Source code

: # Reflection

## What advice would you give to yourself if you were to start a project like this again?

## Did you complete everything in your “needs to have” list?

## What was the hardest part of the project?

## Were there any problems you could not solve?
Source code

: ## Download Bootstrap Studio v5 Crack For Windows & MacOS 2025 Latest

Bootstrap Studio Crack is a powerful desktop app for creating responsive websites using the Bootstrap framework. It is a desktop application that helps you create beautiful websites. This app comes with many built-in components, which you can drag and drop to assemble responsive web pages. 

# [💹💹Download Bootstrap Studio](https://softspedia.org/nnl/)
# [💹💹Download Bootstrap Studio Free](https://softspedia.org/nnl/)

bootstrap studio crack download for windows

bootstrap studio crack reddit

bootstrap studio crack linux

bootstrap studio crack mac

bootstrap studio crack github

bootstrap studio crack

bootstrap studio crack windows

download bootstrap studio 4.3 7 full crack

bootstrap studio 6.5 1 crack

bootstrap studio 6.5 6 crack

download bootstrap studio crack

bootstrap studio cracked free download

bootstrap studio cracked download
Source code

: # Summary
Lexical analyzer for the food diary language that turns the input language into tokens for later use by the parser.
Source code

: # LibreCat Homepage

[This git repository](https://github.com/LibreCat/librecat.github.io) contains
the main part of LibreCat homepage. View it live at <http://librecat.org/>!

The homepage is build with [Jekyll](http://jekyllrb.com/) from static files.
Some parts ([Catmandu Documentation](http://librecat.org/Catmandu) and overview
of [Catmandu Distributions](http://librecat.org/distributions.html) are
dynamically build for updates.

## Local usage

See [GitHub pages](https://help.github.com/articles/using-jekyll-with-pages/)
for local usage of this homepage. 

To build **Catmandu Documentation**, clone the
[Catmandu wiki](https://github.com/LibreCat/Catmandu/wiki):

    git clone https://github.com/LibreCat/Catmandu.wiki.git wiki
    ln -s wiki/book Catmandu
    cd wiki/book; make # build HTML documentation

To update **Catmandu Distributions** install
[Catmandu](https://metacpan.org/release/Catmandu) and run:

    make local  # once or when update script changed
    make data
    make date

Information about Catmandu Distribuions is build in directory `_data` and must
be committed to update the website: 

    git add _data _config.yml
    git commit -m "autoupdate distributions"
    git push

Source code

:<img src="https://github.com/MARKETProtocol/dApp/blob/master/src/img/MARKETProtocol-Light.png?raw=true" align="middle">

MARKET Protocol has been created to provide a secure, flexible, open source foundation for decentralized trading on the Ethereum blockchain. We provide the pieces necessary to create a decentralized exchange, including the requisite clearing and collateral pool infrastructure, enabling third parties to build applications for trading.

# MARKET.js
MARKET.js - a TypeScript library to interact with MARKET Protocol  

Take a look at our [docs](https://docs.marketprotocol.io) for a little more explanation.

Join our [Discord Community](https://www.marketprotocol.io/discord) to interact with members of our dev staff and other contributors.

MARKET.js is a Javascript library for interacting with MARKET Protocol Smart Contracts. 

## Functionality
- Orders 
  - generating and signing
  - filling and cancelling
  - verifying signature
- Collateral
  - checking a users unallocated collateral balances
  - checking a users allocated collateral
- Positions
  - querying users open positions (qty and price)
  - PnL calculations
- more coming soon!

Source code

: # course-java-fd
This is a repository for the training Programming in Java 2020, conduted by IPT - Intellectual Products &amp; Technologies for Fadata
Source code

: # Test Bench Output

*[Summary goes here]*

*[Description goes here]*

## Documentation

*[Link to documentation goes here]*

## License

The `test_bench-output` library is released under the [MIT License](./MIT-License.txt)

Task to complete: Every line from the one containing "Test Bench Output" through the final line of the data above is to be restated word for word, and nothing more.

Solution:
: # Test Bench Output

*[Summary goes here]*

*[Description goes here]*

## Documentation

*[Link to documentation goes here]*

## License

The `test_bench-output` library is released under the [MIT License](./MIT-License.txt)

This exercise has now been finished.